Copy out the data line by line exactly, from its start to the line bearing "1.016 & 1.038 \\", inclusive.
:: Entries shown ::
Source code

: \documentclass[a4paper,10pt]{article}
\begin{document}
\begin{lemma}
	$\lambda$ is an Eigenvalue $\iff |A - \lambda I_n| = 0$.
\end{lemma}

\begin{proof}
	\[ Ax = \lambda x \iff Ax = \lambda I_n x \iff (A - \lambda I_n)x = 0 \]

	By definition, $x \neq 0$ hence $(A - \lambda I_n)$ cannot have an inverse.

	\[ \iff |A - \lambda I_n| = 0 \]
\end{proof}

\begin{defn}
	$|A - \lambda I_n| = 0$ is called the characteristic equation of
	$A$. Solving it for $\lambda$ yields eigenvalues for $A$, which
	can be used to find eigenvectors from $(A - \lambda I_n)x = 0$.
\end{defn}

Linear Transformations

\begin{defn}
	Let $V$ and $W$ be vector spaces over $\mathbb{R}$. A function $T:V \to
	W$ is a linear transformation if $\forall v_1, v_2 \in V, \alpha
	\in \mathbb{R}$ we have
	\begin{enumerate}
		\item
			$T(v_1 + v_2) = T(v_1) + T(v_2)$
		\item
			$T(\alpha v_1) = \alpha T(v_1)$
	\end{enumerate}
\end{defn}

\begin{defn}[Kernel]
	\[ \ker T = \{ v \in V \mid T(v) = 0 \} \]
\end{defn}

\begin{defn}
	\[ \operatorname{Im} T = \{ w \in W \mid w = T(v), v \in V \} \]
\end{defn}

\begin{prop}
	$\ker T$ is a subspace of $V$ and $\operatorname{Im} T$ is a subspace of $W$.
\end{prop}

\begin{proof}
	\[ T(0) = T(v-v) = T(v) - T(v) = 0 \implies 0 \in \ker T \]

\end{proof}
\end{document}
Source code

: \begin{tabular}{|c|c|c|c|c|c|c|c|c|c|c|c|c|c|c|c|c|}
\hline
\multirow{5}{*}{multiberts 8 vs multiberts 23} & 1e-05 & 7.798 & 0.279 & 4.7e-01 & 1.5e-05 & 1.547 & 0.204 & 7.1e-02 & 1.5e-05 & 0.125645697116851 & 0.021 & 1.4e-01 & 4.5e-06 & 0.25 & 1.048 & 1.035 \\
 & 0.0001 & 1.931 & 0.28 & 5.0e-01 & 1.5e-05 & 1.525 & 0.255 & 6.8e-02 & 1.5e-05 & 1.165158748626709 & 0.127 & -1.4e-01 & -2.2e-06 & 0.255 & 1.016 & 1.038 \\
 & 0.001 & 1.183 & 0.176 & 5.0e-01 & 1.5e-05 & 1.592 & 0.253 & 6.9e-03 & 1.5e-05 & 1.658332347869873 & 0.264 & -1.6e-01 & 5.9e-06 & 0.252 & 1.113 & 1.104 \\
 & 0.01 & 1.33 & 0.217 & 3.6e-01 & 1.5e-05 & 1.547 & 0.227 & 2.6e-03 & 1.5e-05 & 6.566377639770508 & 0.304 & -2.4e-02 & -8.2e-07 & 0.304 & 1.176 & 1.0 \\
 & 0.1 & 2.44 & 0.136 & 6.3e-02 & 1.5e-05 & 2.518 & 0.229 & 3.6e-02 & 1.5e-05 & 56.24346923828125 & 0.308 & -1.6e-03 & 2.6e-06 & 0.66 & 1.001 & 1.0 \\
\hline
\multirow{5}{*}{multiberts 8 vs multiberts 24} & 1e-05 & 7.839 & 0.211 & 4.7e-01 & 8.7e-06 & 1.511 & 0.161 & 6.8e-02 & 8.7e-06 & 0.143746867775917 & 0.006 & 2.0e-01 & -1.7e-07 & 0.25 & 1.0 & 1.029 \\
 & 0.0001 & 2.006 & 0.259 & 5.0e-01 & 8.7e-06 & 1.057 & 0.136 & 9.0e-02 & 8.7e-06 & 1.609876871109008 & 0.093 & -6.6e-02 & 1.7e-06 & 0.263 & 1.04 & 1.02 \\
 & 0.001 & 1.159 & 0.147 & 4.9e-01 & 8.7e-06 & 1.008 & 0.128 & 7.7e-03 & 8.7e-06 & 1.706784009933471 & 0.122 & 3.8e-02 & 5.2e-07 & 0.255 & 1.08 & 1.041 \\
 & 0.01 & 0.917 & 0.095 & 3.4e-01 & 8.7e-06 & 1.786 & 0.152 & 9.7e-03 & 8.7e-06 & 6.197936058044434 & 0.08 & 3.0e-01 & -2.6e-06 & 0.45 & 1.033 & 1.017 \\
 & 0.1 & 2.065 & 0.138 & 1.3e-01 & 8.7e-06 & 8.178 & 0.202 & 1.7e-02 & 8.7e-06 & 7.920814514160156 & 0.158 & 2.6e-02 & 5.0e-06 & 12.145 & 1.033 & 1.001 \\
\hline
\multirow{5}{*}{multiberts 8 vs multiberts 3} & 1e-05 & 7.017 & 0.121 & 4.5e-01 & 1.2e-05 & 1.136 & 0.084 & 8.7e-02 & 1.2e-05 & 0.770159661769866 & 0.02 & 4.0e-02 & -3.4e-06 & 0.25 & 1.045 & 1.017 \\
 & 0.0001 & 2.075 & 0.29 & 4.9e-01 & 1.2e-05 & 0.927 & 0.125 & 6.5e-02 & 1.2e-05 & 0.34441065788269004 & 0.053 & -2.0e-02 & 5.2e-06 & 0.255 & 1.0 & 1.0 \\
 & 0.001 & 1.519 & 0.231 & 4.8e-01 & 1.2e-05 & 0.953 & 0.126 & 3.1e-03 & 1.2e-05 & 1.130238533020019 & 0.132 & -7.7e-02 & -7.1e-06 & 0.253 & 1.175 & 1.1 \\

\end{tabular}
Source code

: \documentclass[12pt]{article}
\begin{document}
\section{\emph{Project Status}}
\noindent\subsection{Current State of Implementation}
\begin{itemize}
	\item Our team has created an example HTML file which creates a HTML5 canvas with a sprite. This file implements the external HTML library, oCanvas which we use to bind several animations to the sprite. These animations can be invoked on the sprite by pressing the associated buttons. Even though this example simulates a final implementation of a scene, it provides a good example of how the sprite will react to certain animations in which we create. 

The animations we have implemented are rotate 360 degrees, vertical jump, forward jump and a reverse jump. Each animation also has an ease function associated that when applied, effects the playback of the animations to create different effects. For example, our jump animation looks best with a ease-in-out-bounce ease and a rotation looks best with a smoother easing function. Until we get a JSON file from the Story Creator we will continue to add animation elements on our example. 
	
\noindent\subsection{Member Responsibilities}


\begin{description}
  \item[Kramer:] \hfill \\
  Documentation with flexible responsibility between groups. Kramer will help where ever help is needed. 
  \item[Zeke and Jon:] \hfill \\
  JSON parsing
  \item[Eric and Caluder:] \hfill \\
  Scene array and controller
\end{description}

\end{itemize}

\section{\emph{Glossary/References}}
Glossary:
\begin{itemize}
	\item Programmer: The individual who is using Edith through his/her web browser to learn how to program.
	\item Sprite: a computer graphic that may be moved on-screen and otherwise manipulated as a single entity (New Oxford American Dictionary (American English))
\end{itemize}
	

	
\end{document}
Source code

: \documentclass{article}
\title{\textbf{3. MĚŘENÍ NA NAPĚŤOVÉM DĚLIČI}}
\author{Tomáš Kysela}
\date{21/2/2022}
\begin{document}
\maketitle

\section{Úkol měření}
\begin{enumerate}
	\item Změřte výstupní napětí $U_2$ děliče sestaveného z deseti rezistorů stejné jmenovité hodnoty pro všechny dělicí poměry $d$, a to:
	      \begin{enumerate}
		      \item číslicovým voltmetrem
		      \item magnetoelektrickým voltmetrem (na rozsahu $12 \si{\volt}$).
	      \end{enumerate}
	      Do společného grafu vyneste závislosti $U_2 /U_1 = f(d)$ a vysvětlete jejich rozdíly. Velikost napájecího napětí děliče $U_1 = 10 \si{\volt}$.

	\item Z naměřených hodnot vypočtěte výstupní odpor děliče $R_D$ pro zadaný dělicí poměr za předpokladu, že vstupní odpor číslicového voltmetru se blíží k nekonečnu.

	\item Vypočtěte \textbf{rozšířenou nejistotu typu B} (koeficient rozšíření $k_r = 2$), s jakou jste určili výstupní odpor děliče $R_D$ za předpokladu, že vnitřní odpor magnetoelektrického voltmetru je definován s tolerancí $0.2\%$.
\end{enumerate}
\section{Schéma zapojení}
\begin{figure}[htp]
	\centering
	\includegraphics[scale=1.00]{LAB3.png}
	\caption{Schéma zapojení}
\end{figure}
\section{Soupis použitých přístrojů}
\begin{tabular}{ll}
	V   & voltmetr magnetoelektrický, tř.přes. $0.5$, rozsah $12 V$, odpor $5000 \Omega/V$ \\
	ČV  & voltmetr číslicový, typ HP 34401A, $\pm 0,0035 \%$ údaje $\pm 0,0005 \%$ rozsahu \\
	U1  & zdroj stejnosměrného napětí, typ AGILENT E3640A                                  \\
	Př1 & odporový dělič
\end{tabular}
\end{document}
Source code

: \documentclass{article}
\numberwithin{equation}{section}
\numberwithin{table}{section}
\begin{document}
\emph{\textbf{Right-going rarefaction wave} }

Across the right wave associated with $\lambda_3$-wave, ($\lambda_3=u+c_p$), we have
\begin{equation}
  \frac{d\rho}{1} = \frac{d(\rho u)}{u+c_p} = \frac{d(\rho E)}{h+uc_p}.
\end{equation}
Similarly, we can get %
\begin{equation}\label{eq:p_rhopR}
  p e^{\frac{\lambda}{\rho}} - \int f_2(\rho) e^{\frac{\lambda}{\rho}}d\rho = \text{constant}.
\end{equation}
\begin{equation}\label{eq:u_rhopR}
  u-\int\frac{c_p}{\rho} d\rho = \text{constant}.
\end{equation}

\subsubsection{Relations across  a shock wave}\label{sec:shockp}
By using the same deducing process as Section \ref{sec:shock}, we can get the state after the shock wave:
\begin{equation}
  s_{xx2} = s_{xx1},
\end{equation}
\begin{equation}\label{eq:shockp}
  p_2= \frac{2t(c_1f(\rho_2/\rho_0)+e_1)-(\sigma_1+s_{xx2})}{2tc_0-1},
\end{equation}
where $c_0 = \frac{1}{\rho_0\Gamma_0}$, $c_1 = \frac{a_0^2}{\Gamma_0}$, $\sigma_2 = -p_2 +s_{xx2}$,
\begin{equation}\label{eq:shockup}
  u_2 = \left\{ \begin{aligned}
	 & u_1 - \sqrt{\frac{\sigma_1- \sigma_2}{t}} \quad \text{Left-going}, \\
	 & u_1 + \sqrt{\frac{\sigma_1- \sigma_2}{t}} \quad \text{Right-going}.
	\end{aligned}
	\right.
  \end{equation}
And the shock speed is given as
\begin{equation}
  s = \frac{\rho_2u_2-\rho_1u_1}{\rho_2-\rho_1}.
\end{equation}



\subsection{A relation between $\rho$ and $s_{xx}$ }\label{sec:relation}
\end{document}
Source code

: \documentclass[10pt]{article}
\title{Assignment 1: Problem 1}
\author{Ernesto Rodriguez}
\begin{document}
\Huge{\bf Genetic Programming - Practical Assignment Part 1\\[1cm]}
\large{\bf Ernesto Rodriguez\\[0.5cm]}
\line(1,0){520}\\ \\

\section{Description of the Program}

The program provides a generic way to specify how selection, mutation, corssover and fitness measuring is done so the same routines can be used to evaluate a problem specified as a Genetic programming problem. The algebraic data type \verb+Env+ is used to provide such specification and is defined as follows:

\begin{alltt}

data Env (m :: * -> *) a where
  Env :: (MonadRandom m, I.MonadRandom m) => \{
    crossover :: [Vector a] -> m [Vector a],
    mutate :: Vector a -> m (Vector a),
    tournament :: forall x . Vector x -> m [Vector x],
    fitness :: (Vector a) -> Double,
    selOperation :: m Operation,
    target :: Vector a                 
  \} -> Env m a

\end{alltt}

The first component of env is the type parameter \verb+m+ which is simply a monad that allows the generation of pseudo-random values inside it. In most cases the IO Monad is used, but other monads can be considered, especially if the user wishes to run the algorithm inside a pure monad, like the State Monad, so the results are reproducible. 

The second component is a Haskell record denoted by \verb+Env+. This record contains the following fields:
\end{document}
:::
#### Reply
Source code

: \documentclass[a4paper,10pt]{article}
\begin{document}
\begin{lemma}
	$\lambda$ is an Eigenvalue $\iff |A - \lambda I_n| = 0$.
\end{lemma}

\begin{proof}
	\[ Ax = \lambda x \iff Ax = \lambda I_n x \iff (A - \lambda I_n)x = 0 \]

	By definition, $x \neq 0$ hence $(A - \lambda I_n)$ cannot have an inverse.

	\[ \iff |A - \lambda I_n| = 0 \]
\end{proof}

\begin{defn}
	$|A - \lambda I_n| = 0$ is called the characteristic equation of
	$A$. Solving it for $\lambda$ yields eigenvalues for $A$, which
	can be used to find eigenvectors from $(A - \lambda I_n)x = 0$.
\end{defn}

Linear Transformations

\begin{defn}
	Let $V$ and $W$ be vector spaces over $\mathbb{R}$. A function $T:V \to
	W$ is a linear transformation if $\forall v_1, v_2 \in V, \alpha
	\in \mathbb{R}$ we have
	\begin{enumerate}
		\item
			$T(v_1 + v_2) = T(v_1) + T(v_2)$
		\item
			$T(\alpha v_1) = \alpha T(v_1)$
	\end{enumerate}
\end{defn}

\begin{defn}[Kernel]
	\[ \ker T = \{ v \in V \mid T(v) = 0 \} \]
\end{defn}

\begin{defn}
	\[ \operatorname{Im} T = \{ w \in W \mid w = T(v), v \in V \} \]
\end{defn}

\begin{prop}
	$\ker T$ is a subspace of $V$ and $\operatorname{Im} T$ is a subspace of $W$.
\end{prop}

\begin{proof}
	\[ T(0) = T(v-v) = T(v) - T(v) = 0 \implies 0 \in \ker T \]

\end{proof}
\end{document}
Source code

: \begin{tabular}{|c|c|c|c|c|c|c|c|c|c|c|c|c|c|c|c|c|}
\hline
\multirow{5}{*}{multiberts 8 vs multiberts 23} & 1e-05 & 7.798 & 0.279 & 4.7e-01 & 1.5e-05 & 1.547 & 0.204 & 7.1e-02 & 1.5e-05 & 0.125645697116851 & 0.021 & 1.4e-01 & 4.5e-06 & 0.25 & 1.048 & 1.035 \\
 & 0.0001 & 1.931 & 0.28 & 5.0e-01 & 1.5e-05 & 1.525 & 0.255 & 6.8e-02 & 1.5e-05 & 1.165158748626709 & 0.127 & -1.4e-01 & -2.2e-06 & 0.255 & 1.016 & 1.038 \\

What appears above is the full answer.